Segment Start: MATERIALS PROVIDED

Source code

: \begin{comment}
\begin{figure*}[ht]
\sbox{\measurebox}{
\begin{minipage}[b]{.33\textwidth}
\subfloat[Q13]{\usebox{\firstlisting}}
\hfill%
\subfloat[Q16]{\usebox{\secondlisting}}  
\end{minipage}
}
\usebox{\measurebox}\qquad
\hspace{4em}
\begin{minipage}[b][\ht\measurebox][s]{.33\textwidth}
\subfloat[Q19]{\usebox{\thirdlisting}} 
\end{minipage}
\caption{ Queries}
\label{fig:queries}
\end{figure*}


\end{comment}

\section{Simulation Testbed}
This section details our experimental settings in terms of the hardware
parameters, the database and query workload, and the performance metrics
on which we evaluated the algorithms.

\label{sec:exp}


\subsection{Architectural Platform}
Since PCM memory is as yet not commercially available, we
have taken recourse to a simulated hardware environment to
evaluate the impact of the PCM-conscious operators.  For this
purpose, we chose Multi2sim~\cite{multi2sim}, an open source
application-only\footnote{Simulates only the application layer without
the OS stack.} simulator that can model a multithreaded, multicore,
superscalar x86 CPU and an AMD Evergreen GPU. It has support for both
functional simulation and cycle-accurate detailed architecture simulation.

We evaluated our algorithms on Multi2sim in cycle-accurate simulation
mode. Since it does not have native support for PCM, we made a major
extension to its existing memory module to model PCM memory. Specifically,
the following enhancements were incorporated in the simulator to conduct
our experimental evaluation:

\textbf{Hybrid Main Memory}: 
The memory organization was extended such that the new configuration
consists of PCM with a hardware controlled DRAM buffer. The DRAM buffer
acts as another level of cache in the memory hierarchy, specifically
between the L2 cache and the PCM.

Segment End: MATERIALS PROVIDED
Segment Start: MATERIALS PROVIDED

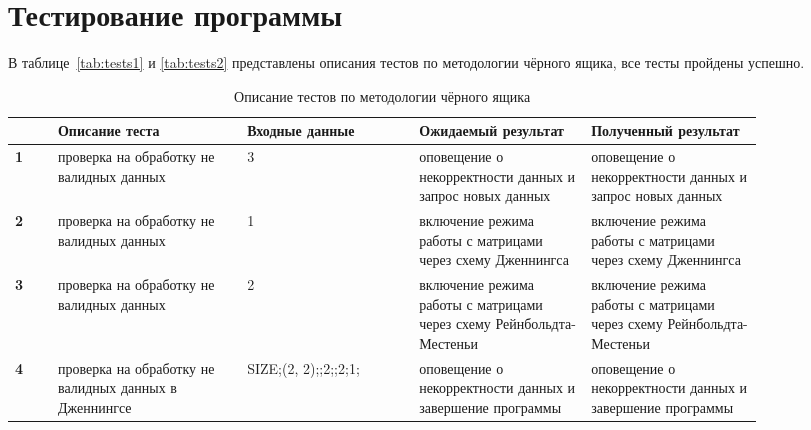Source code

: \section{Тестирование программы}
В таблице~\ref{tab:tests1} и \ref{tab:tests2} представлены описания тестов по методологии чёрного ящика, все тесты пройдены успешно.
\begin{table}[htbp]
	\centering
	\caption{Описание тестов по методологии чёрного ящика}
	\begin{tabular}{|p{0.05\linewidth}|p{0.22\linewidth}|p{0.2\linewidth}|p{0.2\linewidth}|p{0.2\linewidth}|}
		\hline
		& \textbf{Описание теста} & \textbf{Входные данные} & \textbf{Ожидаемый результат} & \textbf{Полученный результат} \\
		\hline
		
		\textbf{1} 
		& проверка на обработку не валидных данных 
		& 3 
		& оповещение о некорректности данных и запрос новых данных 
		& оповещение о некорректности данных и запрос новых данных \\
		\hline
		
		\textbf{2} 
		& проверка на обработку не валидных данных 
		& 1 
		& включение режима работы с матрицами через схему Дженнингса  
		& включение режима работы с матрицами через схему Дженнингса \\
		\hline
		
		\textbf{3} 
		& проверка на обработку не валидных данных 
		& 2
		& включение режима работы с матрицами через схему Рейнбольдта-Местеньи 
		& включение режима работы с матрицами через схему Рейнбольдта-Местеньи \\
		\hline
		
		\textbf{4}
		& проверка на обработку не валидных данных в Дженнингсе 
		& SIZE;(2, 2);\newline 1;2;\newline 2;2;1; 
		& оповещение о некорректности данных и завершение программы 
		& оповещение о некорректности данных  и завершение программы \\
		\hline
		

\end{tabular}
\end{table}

Segment End: MATERIALS PROVIDED
Segment Start: MATERIALS PROVIDED

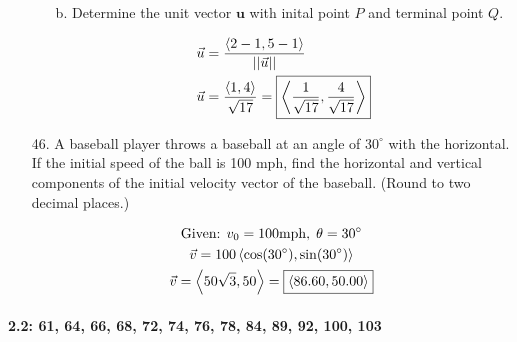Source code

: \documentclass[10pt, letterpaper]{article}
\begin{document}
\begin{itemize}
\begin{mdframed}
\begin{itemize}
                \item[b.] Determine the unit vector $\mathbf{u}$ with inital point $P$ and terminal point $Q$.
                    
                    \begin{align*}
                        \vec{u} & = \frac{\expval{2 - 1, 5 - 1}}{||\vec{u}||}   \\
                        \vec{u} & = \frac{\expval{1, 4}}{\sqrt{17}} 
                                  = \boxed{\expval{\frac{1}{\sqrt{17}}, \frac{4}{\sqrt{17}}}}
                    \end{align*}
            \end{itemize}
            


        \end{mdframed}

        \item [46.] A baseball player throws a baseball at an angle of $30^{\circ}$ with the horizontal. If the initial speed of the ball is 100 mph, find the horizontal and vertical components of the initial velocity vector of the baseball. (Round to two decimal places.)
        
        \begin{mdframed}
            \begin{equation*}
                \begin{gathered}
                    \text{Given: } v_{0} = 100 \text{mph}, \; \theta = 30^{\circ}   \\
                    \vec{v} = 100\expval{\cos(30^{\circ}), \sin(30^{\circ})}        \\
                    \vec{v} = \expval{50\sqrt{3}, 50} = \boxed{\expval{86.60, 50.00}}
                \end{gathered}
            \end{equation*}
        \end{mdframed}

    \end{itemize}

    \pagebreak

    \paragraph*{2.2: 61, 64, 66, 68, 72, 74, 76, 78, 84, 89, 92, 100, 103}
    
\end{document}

Segment End: MATERIALS PROVIDED

● **WORK TO COMPLETE**
Using the records above, determine how many lines hold the word "чёрного", and answer with that figure only.

● **SOLUTION TO THE EXERCISE**
2